(Supplied information begins)
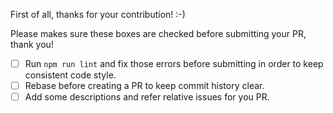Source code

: First of all, thanks for your contribution! :-)

Please makes sure these boxes are checked before submitting your PR, thank you!

* [ ] Run `npm run lint` and fix those errors before submitting in order to keep consistent code style.
* [ ] Rebase before creating a PR to keep commit history clear.
* [ ] Add some descriptions and refer relative issues for you PR.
(Supplied information ends)
For this exercise, transcribe the data exactly but without its pictures.

**Answer box:**
Source code

: First of all, thanks for your contribution! :-)

Please makes sure these boxes are checked before submitting your PR, thank you!

* [ ] Run `npm run lint` and fix those errors before submitting in order to keep consistent code style.
* [ ] Rebase before creating a PR to keep commit history clear.
* [ ] Add some descriptions and refer relative issues for you PR.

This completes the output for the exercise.